_Activity_. Search the material for the word "basert" and copy every line in which it occurs.

_Stored data_.

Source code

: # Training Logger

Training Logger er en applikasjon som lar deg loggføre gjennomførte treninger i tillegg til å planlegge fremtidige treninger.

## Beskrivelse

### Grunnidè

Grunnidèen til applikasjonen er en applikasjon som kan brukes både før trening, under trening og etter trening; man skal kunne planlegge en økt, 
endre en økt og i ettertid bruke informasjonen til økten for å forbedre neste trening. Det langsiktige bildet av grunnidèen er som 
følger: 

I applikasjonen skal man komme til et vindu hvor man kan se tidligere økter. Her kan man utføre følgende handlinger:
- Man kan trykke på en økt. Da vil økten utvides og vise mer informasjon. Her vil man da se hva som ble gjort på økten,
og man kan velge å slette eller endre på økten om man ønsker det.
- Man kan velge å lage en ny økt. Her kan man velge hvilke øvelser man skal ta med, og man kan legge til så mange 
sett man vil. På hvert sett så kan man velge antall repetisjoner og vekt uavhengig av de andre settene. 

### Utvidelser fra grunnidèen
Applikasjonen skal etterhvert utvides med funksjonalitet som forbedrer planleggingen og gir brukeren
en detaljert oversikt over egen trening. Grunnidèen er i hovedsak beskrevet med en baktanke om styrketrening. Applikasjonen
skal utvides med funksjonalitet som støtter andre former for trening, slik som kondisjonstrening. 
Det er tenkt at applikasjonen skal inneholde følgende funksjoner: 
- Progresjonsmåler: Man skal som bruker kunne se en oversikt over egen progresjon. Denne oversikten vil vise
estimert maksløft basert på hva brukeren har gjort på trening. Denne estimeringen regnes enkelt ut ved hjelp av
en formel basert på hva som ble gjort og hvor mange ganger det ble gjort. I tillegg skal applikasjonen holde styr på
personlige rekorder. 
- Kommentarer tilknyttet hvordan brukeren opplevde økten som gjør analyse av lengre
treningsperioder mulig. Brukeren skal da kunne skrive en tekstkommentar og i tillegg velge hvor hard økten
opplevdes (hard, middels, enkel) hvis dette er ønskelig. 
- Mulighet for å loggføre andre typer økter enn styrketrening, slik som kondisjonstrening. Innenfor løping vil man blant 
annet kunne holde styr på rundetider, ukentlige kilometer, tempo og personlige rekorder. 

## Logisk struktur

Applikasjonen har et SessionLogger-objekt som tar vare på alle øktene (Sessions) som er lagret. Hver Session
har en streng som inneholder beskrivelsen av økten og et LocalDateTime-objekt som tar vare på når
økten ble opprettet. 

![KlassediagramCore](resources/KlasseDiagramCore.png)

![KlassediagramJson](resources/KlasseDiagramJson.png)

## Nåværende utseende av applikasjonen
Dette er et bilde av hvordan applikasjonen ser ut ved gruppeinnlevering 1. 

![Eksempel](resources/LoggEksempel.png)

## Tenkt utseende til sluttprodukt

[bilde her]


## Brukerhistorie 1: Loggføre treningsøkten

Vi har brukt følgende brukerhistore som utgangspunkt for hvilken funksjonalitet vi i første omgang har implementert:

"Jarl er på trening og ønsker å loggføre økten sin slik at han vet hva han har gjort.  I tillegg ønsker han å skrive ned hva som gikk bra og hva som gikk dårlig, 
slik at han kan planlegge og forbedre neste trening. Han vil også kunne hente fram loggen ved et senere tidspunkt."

_Task answer_.
estimert maksløft basert på hva brukeren har gjort på trening. Denne estimeringen regnes enkelt ut ved hjelp av
en formel basert på hva som ble gjort og hvor mange ganger det ble gjort. I tillegg skal applikasjonen holde styr på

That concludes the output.